■ **Available data**
*** Block opens ***
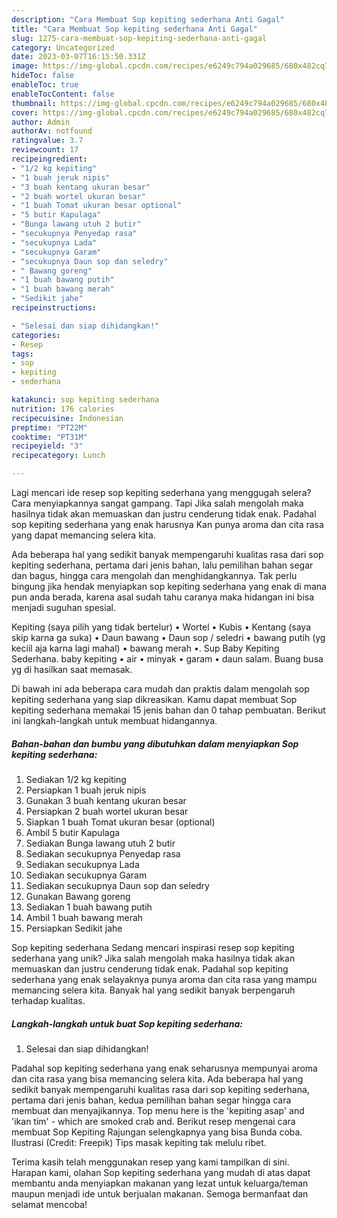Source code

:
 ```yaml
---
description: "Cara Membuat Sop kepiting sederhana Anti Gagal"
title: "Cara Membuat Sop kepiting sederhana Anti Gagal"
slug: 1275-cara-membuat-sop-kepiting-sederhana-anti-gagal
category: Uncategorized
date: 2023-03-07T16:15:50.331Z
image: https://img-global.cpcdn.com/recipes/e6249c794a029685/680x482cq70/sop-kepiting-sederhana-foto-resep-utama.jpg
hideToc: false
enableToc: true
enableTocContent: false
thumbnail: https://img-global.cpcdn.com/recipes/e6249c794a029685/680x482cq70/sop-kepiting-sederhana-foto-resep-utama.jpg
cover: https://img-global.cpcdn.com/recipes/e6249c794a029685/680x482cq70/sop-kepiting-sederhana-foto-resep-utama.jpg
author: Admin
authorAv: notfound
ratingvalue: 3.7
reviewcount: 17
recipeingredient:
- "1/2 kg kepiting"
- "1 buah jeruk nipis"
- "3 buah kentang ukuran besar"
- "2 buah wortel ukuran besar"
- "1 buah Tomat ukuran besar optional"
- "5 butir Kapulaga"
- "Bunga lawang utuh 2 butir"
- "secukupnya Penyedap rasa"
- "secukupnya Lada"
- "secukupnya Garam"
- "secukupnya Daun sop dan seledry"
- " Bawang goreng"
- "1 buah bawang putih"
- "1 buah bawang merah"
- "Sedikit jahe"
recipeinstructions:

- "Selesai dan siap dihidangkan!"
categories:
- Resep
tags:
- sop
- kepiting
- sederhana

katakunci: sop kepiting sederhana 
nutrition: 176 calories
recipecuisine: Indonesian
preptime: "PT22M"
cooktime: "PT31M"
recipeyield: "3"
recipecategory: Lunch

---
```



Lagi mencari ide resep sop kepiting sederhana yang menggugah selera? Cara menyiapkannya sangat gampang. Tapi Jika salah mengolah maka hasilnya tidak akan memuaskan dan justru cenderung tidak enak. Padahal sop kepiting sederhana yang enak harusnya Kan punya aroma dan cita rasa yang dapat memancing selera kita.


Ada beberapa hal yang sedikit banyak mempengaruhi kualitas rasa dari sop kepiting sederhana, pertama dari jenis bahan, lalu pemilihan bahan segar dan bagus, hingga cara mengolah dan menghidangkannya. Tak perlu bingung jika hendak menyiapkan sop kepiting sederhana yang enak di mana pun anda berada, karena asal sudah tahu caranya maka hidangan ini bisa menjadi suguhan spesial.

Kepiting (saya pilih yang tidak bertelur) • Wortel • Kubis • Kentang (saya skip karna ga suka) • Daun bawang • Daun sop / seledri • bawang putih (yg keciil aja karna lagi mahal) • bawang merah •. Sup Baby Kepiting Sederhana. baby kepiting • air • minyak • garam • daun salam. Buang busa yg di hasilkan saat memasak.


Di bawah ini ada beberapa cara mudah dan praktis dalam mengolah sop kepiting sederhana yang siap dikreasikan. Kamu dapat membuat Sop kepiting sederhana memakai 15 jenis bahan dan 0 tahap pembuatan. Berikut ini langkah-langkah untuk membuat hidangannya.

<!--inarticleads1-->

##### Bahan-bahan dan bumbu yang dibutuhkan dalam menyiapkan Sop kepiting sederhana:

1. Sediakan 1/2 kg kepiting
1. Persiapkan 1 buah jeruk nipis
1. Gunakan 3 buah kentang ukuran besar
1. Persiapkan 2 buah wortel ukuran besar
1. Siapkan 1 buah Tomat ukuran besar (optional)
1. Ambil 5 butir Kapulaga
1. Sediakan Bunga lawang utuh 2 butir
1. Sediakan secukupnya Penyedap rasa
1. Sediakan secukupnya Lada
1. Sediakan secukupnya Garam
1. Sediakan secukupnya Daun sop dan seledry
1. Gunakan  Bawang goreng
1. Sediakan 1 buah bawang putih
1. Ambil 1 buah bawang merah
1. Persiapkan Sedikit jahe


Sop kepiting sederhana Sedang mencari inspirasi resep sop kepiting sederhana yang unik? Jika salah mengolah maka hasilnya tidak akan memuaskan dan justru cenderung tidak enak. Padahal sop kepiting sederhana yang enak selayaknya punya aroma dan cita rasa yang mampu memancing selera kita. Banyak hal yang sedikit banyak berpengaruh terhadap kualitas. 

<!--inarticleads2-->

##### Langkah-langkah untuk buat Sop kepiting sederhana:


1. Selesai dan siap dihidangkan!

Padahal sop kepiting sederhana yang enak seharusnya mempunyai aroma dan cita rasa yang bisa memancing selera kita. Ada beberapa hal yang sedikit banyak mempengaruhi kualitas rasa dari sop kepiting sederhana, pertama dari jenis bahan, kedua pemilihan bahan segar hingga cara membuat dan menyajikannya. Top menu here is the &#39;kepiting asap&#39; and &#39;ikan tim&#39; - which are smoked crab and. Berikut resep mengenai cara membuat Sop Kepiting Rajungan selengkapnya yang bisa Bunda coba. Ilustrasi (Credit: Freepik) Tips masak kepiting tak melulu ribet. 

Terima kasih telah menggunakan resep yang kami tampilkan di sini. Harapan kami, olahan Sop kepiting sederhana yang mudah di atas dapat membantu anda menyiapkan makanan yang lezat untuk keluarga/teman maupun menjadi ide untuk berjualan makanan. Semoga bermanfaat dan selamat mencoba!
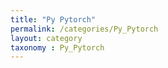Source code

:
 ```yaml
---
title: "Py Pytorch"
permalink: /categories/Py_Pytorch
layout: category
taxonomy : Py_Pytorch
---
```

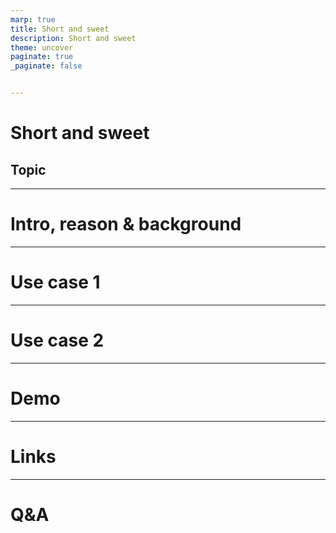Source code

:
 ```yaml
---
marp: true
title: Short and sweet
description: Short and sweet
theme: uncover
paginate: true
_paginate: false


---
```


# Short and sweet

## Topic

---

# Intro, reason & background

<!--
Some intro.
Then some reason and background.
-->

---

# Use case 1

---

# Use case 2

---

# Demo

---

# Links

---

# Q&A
*** Block closes ***
*** Block opens ***
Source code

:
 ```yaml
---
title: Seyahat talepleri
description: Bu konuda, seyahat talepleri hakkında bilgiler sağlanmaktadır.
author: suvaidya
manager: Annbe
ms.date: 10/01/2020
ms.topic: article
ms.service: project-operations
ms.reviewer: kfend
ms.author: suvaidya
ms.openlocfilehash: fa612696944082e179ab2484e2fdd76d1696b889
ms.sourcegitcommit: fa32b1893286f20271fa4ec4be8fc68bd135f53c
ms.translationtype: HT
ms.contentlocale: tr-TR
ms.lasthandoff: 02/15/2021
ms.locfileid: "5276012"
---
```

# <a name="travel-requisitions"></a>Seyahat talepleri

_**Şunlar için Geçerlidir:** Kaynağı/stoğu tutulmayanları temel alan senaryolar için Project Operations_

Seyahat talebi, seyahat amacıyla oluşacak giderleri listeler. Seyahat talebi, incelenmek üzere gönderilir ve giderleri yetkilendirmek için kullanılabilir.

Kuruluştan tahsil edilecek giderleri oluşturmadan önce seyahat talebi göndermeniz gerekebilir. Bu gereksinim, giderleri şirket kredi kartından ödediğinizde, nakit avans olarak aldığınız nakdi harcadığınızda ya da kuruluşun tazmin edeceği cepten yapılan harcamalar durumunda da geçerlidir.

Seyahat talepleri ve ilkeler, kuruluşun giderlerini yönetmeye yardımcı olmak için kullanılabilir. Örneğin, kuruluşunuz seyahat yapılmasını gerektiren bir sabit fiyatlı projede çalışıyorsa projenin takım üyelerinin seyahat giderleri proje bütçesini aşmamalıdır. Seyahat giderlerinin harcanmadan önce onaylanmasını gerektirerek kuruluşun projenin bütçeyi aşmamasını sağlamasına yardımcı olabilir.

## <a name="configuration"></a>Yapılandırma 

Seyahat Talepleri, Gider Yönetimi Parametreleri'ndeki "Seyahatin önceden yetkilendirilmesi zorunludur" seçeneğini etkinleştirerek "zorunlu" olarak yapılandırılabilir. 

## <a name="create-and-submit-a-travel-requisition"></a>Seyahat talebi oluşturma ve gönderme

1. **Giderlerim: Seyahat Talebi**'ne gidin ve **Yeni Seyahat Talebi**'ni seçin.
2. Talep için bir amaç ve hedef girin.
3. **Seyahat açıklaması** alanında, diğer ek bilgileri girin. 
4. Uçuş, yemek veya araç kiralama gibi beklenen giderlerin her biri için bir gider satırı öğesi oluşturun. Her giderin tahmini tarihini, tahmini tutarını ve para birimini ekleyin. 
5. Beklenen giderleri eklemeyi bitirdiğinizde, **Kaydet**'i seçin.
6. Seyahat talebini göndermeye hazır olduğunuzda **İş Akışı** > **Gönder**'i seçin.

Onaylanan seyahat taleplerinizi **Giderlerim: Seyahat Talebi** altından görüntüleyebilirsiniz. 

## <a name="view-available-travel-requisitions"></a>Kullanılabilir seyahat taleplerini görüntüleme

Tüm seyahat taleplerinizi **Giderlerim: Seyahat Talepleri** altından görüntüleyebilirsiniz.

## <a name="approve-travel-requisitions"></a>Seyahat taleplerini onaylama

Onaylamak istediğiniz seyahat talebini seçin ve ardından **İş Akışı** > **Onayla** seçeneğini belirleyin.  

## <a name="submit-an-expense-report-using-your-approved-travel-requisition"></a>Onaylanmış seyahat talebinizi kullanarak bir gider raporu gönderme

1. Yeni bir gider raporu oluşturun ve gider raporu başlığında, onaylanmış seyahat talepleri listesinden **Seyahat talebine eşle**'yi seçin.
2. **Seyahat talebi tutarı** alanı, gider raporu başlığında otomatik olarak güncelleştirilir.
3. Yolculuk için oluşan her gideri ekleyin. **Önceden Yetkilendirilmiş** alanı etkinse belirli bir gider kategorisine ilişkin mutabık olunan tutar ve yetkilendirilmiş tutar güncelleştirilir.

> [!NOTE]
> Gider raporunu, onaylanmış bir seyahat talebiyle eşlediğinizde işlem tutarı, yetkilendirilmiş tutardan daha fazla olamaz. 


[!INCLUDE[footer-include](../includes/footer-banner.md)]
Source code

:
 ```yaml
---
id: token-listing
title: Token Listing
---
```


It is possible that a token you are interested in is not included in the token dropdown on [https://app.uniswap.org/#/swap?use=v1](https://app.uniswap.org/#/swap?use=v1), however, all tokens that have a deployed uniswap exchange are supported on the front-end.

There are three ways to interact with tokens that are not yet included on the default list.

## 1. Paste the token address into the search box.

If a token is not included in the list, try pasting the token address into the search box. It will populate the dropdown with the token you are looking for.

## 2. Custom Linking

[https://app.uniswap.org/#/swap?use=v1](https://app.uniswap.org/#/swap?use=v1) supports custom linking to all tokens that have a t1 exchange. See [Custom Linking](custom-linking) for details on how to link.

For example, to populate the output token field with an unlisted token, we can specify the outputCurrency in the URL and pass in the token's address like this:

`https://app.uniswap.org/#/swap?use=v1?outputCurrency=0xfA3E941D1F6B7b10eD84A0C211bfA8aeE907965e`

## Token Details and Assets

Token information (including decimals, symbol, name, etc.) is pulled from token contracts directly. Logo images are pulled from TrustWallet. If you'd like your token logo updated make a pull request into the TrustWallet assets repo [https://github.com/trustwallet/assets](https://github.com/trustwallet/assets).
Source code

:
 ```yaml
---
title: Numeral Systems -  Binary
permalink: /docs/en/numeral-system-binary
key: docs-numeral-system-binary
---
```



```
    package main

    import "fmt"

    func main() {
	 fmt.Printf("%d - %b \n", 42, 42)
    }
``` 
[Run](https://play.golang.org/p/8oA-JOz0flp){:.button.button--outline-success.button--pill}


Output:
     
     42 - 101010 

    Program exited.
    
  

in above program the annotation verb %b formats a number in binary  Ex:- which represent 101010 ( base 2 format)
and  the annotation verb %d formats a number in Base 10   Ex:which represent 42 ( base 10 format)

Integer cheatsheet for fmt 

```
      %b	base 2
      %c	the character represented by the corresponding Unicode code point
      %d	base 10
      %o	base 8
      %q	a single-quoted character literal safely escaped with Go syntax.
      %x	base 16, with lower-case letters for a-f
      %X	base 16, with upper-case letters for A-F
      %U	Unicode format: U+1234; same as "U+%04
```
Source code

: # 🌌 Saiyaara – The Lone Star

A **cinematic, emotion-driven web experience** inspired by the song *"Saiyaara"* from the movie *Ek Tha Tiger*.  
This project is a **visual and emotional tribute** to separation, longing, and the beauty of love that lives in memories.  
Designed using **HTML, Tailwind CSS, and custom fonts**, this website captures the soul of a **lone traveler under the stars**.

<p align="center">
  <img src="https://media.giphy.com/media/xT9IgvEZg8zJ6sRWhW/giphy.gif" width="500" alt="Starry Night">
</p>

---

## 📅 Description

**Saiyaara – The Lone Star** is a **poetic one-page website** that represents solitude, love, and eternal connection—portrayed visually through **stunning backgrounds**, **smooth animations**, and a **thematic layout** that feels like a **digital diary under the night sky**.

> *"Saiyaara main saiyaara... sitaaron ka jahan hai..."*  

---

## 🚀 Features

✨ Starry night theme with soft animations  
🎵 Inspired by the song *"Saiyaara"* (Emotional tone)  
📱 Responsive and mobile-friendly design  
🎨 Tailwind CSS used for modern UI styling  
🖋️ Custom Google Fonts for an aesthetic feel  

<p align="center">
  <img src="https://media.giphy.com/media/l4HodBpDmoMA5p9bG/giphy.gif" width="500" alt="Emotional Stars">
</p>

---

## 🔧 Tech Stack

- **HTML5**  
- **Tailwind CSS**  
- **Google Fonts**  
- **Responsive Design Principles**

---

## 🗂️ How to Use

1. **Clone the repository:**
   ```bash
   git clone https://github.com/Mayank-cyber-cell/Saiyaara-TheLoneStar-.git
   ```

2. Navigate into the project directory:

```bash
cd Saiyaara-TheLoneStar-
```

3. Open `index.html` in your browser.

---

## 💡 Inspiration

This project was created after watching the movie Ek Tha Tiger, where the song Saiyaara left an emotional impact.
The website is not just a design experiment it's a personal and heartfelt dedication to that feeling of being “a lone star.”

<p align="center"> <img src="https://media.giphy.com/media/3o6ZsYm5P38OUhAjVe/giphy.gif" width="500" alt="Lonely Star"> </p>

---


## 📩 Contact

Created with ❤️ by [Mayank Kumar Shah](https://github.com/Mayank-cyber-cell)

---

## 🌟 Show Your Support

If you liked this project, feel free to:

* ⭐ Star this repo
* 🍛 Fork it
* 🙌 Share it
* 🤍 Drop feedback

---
*** Block closes ***
*** Block opens ***
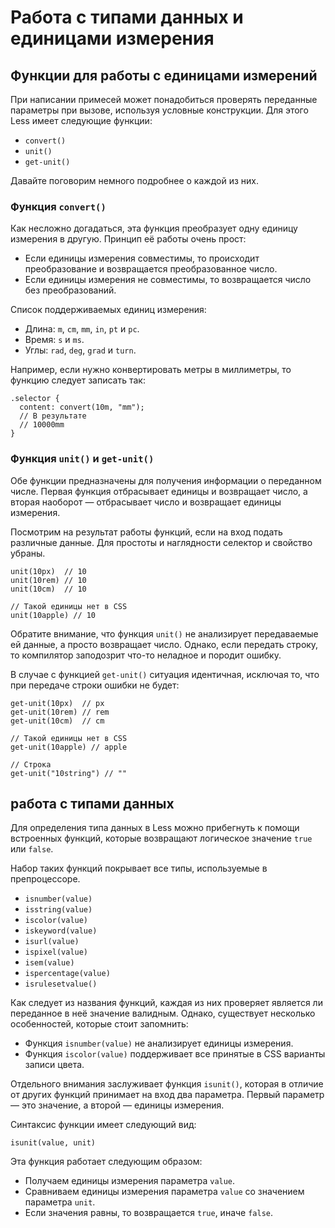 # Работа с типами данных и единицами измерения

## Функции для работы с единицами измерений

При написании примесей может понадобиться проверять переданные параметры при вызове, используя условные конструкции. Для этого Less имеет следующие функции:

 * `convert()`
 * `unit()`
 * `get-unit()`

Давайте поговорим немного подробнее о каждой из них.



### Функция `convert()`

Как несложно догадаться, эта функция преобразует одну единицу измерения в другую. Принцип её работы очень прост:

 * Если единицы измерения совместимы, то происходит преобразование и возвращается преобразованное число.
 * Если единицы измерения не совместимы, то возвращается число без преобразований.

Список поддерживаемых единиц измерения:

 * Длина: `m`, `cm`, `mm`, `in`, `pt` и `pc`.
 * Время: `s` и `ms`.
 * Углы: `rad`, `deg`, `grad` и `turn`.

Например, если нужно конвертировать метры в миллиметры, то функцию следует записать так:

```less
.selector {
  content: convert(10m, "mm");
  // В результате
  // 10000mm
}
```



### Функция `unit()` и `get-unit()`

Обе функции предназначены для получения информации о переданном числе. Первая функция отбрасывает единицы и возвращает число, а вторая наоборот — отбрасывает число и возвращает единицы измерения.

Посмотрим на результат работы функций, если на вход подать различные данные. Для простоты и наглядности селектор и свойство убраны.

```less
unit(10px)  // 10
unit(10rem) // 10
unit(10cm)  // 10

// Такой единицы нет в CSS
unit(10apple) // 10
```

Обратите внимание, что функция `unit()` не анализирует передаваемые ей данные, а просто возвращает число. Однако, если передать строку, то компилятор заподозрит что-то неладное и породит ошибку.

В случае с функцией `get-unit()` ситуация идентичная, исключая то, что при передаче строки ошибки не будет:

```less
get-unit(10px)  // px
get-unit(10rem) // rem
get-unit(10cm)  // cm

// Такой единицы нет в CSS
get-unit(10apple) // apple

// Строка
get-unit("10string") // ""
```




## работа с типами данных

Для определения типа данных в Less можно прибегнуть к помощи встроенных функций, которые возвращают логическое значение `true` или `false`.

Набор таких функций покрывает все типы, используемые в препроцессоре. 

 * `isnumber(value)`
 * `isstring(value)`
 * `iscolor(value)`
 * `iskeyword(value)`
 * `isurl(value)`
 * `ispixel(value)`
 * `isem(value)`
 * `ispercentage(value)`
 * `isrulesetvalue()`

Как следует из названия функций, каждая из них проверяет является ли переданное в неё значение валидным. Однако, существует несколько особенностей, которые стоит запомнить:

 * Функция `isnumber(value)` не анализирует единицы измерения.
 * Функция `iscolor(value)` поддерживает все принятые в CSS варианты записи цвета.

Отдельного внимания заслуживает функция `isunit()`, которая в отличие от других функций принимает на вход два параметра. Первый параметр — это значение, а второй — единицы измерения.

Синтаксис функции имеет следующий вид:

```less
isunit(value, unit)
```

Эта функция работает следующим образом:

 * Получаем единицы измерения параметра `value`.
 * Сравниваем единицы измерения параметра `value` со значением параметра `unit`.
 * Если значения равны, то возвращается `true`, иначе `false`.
*** Block closes ***
■ **Work order**
A single number is the answer here: the count of lines in the material above holding the string "verb".

■ **Written solution**
2